# Moving my power inverter



## luscombe (Jul 17, 2013)

This weekend I wanted to move my Directv service from my down stairs bedroom to my upstairs office, when I moved it I got an error code 775. When I call Directv I was told I would have to pay a service fee and have a technician come out and move it for me, is there any way I can do this myself.


----------



## jimmie57 (Jun 26, 2010)

Put the Power Inserter back where it was originally and it will work again.


----------



## Combat Medic (Jul 27, 2007)

What you have to do is figure out which of the coax lines now has the power injector and move that line to the power passing port on your spliter.


----------



## damondlt (Feb 27, 2006)

Combat Medic said:


> What you have to do is figure out which of the coax lines now has the power injector and move that line to the power passing port on your spliter.


What side do you put the power supply IN or the OUT.

I know the answer :righton: , maybe you should put that in your post.


----------



## Laxguy (Dec 2, 2010)

luscombe said:


> This weekend I wanted to move my Directv service from my down stairs bedroom to my upstairs office, when I moved it I got an error code 775. When I call Directv I was told I would have to pay a service fee and have a technician come out and move it for me, is there any way I can do this myself.


If the above doesn't answer your question, please post back with more info.


----------



## harsh (Jun 15, 2003)

The power inserter must be connected to the output with the red line that ends at (lower left in the above picture). Whether that is inline with the DVR that you moved or some other way, the PI must be connected to that output and it must be powered.


----------



## luscombe (Jul 17, 2013)

Combat Medic said:


> What you have to do is figure out which of the coax lines now has the power injector and move that line to the power passing port on your spliter.


I only have a 2 way splitter, I got everything working by going back to the original configuration. This doesn't answer my question, how can I move my power inverter and Standard Receiver from my first floor bed room to my second floor office without call and paying a technician.


----------



## Laxguy (Dec 2, 2010)

You need to tell us what is there now in terms of wiring, cable, etc. where it connects to. Have you ever had a receiver there?


----------



## harsh (Jun 15, 2003)

luscombe said:


> I only have a 2 way splitter, I got everything working by going back to the original configuration.


It is imperative that we know why you have a splitter, among other things as Laxguy suggests.

If you're trying to set yourself up so you can move the receiver back and forth on a whim, it is a whole different ball game than a permanent relocation.


----------



## Drucifer (Feb 12, 2009)

luscombe said:


> This weekend I wanted to move my Directv service from my down stairs bedroom to my upstairs office, when I moved it *I got an error code 775*. When I call Directv I was told I would have to pay a service fee and have a technician come out and move it for me, is there any way I can do this myself.


You moved the PI off the coax line that power the SWiM. The PI should be on the red plug/jack-connection all the way back to the SWiM.


----------



## peds48 (Jan 11, 2008)

As post #2 mentions, post the power inserter back where it was and just move the receiver by itself


----------



## carl6 (Nov 16, 2005)

Laxguy said:


> You need to tell us what is there now in terms of wiring, cable, etc. where it connects to. Have you ever had a receiver there?


This is the key. Is there already DirecTV wiring available in the location you want to move your receiver to? Tell us your complete configuration, all receivers, all coax runs, etc. Confirm you have 1 coax coming from the dish which then goes to a splitter. Out of that splitter you have two coax lines, one to the receiver you want to move and where does the other one go?

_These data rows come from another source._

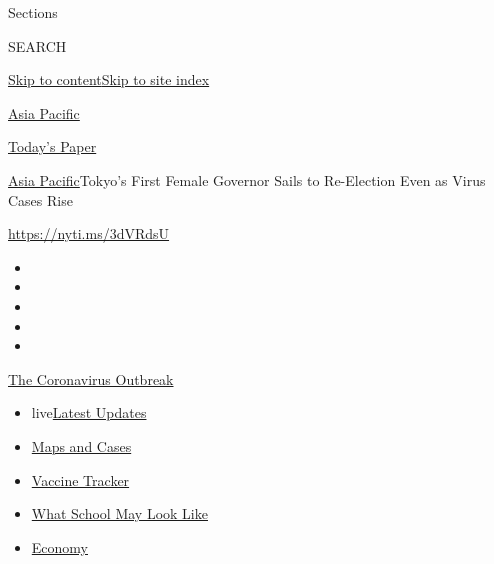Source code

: Sections

SEARCH

\protect\hyperlink{site-content}{Skip to
content}\protect\hyperlink{site-index}{Skip to site index}

\href{https://www.nytimes3xbfgragh.onion/section/world/asia}{Asia
Pacific}

\href{https://myaccount.nytimes3xbfgragh.onion/auth/login?response_type=cookie\&client_id=vi}{}

\href{https://www.nytimes3xbfgragh.onion/section/todayspaper}{Today's
Paper}

\href{/section/world/asia}{Asia Pacific}\textbar{}Tokyo's First Female
Governor Sails to Re-Election Even as Virus Cases Rise

\url{https://nyti.ms/3dVRdsU}

\begin{itemize}
\item
\item
\item
\item
\item
\end{itemize}

\href{https://www.nytimes3xbfgragh.onion/news-event/coronavirus?action=click\&pgtype=Article\&state=default\&region=TOP_BANNER\&context=storylines_menu}{The
Coronavirus Outbreak}

\begin{itemize}
\tightlist
\item
  live\href{https://www.nytimes3xbfgragh.onion/2020/08/02/world/coronavirus-updates.html?action=click\&pgtype=Article\&state=default\&region=TOP_BANNER\&context=storylines_menu}{Latest
  Updates}
\item
  \href{https://www.nytimes3xbfgragh.onion/interactive/2020/us/coronavirus-us-cases.html?action=click\&pgtype=Article\&state=default\&region=TOP_BANNER\&context=storylines_menu}{Maps
  and Cases}
\item
  \href{https://www.nytimes3xbfgragh.onion/interactive/2020/science/coronavirus-vaccine-tracker.html?action=click\&pgtype=Article\&state=default\&region=TOP_BANNER\&context=storylines_menu}{Vaccine
  Tracker}
\item
  \href{https://www.nytimes3xbfgragh.onion/interactive/2020/07/29/us/schools-reopening-coronavirus.html?action=click\&pgtype=Article\&state=default\&region=TOP_BANNER\&context=storylines_menu}{What
  School May Look Like}
\item
  \href{https://www.nytimes3xbfgragh.onion/live/2020/07/31/business/stock-market-today-coronavirus?action=click\&pgtype=Article\&state=default\&region=TOP_BANNER\&context=storylines_menu}{Economy}
\end{itemize}

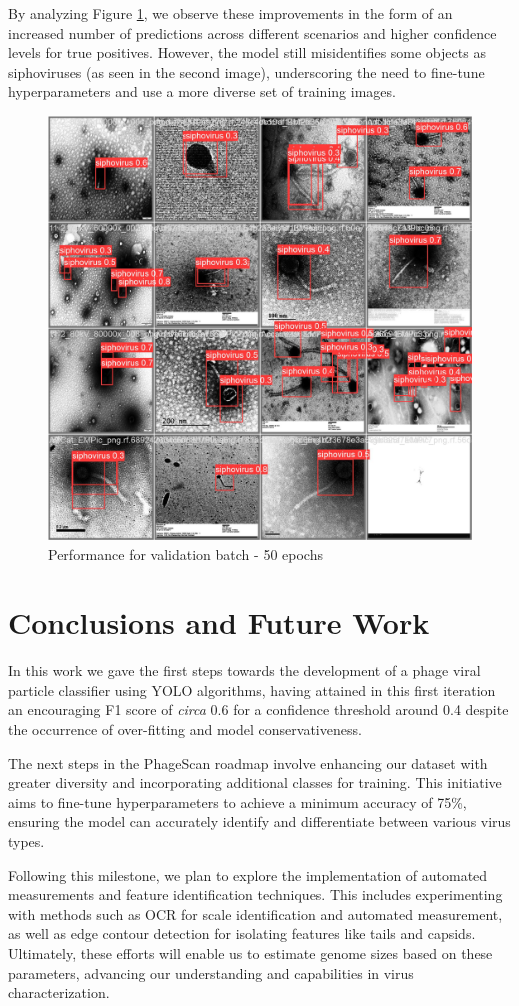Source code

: \documentclass[runningheads]{llncs}
\begin{document}
By analyzing Figure \ref{fig13}, we observe these improvements in the form of an increased number of predictions across different scenarios and higher confidence levels for true positives. However, the model still misidentifies some objects as siphoviruses (as seen in the second image), underscoring the need to fine-tune hyperparameters and use a more diverse set of training images.

\begin{figure}[H]
\begin{center}
\includegraphics[width=.4\textwidth]{./figures/fig13_50e_val_batch0_pred.jpg}
\caption{Performance for validation batch - 50 epochs} \label{fig13}
\end{center}
\end{figure}

\section{Conclusions and Future Work} 
In this work we gave the first steps towards the development of a phage viral particle classifier using YOLO algorithms, having attained in this first iteration an encouraging F1 score of \textit{circa} 0.6 for a confidence threshold around 0.4 despite the occurrence of over-fitting and model conservativeness. 

The next steps in the PhageScan roadmap involve enhancing our dataset with greater diversity and incorporating additional classes for training. This initiative aims to fine-tune hyperparameters to achieve a minimum accuracy of 75\%, ensuring the model can accurately identify and differentiate between various virus types. 

Following this milestone, we plan to explore the implementation of automated measurements and feature identification techniques. This includes experimenting with methods such as OCR for scale identification and automated measurement, as well as edge contour detection for isolating features like tails and capsids. Ultimately, these efforts will enable us to estimate genome sizes based on these parameters, advancing our understanding and capabilities in virus characterization.

\newpage
%
%
%
%


%
\end{document}
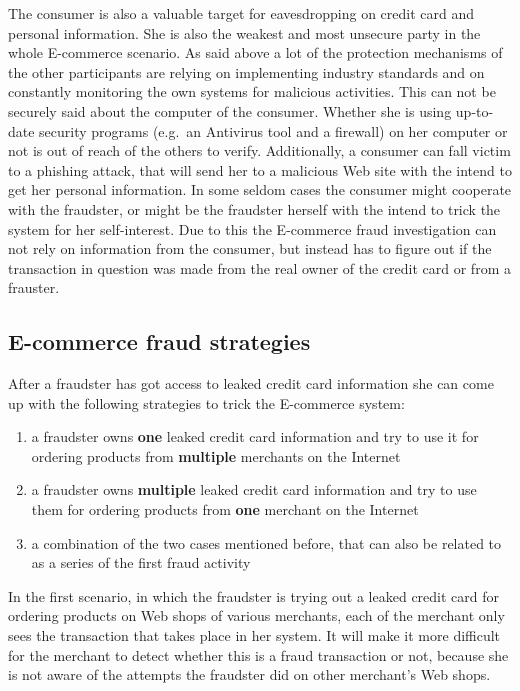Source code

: The consumer is also a valuable target for eavesdropping on credit card and personal information. She is also the weakest and most unsecure party in the whole E-commerce scenario. As said above a lot of the protection mechanisms of the other participants are relying on implementing industry standards and on constantly monitoring the own systems for malicious activities. This can not be securely said about the computer of the consumer. Whether she is using up-to-date security programs (e.g.\ an Antivirus tool and a firewall) on her computer or not is out of reach of the others to verify. Additionally, a consumer can fall victim to a phishing attack, that will send her to a malicious Web site with the intend to get her personal information. In some seldom cases the consumer might cooperate with the fraudster, or might be the fraudster herself with the intend to trick the system for her self-interest. Due to this the E-commerce fraud investigation can not rely on information from the consumer, but instead has to figure out if the transaction in question was made from the real owner of the credit card or from a frauster.


\subsection{E-commerce fraud strategies}
\label{subsec:strategies_fraudster}

After a fraudster has got access to leaked credit card information she can come up with the following strategies to trick the E-commerce system:\@

\begin{enumerate}
  \item a fraudster owns \textbf{one} leaked credit card information and try to use it for ordering products from \textbf{multiple} merchants on the Internet
  \item a fraudster owns \textbf{multiple} leaked credit card information and try to use them for ordering products from \textbf{one} merchant on the Internet
  \item a combination of the two cases mentioned before, that can also be related to as a series of the first fraud activity
\end{enumerate}

In the first scenario, in which the fraudster is trying out a leaked credit card for ordering products on Web shops of various merchants, each of the merchant only sees the transaction that takes place in her system. It will make it more difficult for the merchant to detect whether this is a fraud transaction or not, because she is not aware of the attempts the fraudster did on other merchant's Web shops. \\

In order to move the receiver to your other location, you need a coax run from that location to the splitter. Disconnect the coax that goes to your original location and hook up the coax that goes to your new location. Then hook the power inserter and receiver up to that coax just like they were hooked up in the original room. It should work.


----------



## P Smith (Jul 25, 2002)

and don't use power INVERTER !!!


----------



## Laxguy (Dec 2, 2010)

Yes, but I am sure everyone knows by now it's a power inserter. But if you turn it upside down, it is an inverted inserter.


----------



## P Smith (Jul 25, 2002)

upside down ? did you try already ?


----------



## Laxguy (Dec 2, 2010)

I personally would never invert my inserter. But for those who do, there's nothing wrong with that.....


----------



## P Smith (Jul 25, 2002)

I'm glad there is no harm could done.


----------



## luscombe (Jul 17, 2013)

Laxguy said:


> You need to tell us what is there now in terms of wiring, cable, etc. where it connects to. Have you ever had a receiver there?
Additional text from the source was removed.